As noted elsewhere in the Reporting Framework, implementation of the corporate responsibility to respect human rights takes time and resources, and the human rights challenges faced by most companies evolve over time, with changes in the company’s operations, operating contexts and business relationships. This Framework explicitly recognizes the ongoing nature of implementation, and enables companies to explain their progress along a path, over time.

This section of the Framework therefore focuses on the company’s processes and indicators for tracking its performance. Particularly relevant are methods of tracking that go beyond identifying whether certain actions have been taken by the company, and assess their effectiveness in preventing and mitigating potential impacts, or in enabling remedy if actual impacts occur. Information about how the company tracks its own progress is particularly important for demonstrating that it is consistently seeking and appraising improvements in its human rights performance.

Relevant information for the company’s answer could include:

  • Particular processes through which the company assesses its success in addressing each salient issue (e.g., internal review processes, internal audit, supplier audits, surveys of employees or other workers, surveys of external stakeholders, other processes for affected stakeholders to provide feedback, including stakeholder engagement processes and grievance mechanisms, databases that track outcomes when actual impacts or complaints arise);
  • Any plans to develop further processes for assessing the company’s success in addressing each salient issue;
  • Particular qualitative and/or quantitative indicators used to assess how effectively each salient issue is being managed (e.g., indicators developed by the reporting company or by a relevant industry association, multi-stakeholder initiative or in a more general reporting framework);
  • Any challenges in assessing the effectiveness of the company’s processes to address a salient human rights issue (e.g., due to limited visibility into a supply chain, difficulties in confirming cause and effect; difficulties in gaining qualitative information that would help interpret quantitative data such as a reduction in complaints received).

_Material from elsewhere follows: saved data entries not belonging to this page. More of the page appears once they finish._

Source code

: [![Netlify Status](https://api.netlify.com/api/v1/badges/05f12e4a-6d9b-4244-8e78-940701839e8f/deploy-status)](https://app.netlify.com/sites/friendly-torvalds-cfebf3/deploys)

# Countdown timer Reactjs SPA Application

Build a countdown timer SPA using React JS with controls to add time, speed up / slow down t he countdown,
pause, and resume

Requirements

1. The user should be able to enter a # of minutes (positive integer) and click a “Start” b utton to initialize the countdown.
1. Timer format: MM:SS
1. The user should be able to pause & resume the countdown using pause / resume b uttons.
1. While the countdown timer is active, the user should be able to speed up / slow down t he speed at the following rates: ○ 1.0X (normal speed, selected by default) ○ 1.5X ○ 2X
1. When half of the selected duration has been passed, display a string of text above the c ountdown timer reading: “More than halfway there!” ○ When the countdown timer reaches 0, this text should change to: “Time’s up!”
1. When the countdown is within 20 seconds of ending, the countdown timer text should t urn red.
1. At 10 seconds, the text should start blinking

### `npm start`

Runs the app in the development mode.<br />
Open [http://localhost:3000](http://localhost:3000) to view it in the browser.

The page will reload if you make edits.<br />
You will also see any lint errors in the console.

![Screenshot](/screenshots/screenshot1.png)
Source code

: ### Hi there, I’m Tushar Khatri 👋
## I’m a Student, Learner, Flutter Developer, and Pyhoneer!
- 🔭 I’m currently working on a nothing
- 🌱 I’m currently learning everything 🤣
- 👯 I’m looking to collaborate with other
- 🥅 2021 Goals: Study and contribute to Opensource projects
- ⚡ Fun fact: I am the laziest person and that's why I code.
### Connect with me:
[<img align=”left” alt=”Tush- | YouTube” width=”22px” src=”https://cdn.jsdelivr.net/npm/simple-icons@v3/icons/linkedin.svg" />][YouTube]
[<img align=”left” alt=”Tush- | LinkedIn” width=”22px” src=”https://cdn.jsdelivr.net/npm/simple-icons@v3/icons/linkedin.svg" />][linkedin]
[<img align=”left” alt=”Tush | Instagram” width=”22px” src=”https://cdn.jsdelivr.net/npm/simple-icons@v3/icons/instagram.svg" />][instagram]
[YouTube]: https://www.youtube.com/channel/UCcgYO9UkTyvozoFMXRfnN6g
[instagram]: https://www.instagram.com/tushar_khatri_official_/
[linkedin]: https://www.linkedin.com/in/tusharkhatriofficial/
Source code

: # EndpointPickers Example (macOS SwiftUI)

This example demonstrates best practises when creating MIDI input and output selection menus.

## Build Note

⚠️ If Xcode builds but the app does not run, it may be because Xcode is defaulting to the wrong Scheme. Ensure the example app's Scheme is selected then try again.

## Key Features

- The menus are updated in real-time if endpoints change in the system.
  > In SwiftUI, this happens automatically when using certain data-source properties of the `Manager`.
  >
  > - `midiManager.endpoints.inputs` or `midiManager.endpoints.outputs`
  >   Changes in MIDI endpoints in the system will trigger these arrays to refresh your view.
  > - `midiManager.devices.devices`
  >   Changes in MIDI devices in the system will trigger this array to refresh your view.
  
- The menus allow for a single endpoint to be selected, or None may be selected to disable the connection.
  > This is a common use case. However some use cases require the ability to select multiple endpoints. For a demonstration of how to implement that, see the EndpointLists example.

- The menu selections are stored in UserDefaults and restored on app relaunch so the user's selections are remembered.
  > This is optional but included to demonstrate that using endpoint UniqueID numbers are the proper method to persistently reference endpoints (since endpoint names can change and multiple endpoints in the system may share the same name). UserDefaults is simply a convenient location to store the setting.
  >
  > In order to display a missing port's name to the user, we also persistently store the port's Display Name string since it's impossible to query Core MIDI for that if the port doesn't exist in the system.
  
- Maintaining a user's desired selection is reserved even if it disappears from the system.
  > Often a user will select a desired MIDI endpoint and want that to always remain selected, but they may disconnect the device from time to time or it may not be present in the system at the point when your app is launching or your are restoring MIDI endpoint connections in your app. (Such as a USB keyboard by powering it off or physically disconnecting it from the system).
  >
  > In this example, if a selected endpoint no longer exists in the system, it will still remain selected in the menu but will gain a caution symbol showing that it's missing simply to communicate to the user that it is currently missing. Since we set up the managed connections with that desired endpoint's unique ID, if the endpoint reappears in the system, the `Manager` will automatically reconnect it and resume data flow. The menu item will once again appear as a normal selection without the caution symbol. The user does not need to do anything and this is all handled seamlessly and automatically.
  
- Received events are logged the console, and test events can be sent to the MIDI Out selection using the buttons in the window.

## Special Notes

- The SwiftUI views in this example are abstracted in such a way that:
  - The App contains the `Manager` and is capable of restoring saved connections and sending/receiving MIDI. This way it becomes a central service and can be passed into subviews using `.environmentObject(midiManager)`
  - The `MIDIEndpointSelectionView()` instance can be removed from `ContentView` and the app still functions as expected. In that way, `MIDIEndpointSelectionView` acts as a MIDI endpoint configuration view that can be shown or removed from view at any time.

The robustness of the reporting company’s response to this question will be improved to the extent that it is able to answer the supporting questions that follow.

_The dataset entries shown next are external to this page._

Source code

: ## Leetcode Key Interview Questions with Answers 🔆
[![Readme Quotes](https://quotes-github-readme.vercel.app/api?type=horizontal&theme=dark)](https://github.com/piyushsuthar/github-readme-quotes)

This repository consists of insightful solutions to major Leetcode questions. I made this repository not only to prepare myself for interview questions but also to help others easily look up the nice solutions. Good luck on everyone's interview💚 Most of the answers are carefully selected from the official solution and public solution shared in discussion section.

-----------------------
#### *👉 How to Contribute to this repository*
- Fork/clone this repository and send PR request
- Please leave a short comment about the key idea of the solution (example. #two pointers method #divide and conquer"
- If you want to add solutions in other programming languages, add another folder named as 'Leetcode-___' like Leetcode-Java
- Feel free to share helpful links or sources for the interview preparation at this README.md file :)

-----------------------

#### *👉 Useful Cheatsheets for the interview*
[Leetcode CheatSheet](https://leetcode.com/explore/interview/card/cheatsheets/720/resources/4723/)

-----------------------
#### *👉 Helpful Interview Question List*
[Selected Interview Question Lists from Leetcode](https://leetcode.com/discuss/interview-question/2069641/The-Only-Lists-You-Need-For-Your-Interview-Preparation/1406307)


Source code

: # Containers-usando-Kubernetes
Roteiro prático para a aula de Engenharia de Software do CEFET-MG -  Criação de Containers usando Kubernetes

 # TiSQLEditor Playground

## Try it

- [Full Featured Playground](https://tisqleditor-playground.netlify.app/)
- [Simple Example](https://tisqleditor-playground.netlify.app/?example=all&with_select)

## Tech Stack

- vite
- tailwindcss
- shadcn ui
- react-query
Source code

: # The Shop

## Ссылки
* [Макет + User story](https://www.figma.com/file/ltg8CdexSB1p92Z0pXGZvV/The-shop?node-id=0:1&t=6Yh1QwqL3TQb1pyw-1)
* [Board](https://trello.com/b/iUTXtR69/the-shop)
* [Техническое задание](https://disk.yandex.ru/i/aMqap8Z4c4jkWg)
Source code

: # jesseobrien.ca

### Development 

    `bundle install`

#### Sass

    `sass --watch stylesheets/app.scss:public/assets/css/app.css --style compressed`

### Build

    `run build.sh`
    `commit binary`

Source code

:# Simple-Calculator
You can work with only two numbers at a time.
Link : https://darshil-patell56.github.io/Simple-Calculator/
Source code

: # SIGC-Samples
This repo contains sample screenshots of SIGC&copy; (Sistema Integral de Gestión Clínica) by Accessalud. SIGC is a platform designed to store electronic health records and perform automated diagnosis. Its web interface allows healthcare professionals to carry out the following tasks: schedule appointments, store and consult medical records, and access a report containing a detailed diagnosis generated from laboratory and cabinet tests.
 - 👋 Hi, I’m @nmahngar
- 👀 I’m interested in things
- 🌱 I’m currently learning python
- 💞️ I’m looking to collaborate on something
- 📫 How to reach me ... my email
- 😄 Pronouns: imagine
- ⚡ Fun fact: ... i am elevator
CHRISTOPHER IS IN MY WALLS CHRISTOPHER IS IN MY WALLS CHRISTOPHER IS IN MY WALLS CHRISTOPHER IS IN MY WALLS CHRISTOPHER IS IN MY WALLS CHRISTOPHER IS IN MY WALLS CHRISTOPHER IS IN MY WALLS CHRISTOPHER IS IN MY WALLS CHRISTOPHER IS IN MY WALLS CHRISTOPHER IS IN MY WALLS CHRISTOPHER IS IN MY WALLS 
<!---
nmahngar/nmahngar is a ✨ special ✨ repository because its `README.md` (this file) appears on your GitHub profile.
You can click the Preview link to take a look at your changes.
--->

UN Guiding Principle 20 provides that:

“In order to verify whether adverse human rights impacts are being addressed, business enterprises should track the effectiveness of their response. Tracking should:

(a) Be based on appropriate qualitative and quantitative indicators;

(b) Draw on feedback from both internal and external sources, including affected stakeholders.”

The commentary to UN Guiding Principle 20 states that:

“Tracking is necessary in order for a business enterprise to know if its human rights policies are being implemented optimally, whether it has responded effectively to the identified human rights impacts, and to drive continuous improvement.

Business enterprises should make particular efforts to track the effectiveness of their responses to impacts on individuals from groups or populations that may be at heightened risk of vulnerability or marginalization.

Tracking should be integrated into relevant internal reporting processes. Business enterprises might employ tools they already use in relation to other issues. This could include performance contracts and reviews as well as surveys and audits, using gender-disaggregated data where relevant. Operational- level grievance mechanisms can also provide important feedback on the effectiveness of the business enterprise’s human rights due diligence from those directly affected (see Principle 29).”

The commentary to UN Guiding Principle 21 states that:

“The responsibility to respect human rights requires that business enterprises have in place policies and processes through which they can both know and show that they respect human rights in practice. Showing involves communication, providing a measure of transparency and accountability to individuals or groups who may be impacted and to other relevant stakeholders, including investors.

Communication can take a variety of forms, including in-person meetings, online dialogues, consultation with affected stakeholders, and formal public reports. Formal reporting is itself evolving, from traditional annual reports and corporate responsibility/sustainability reports, to include online updates and integrated financial and non-financial reports.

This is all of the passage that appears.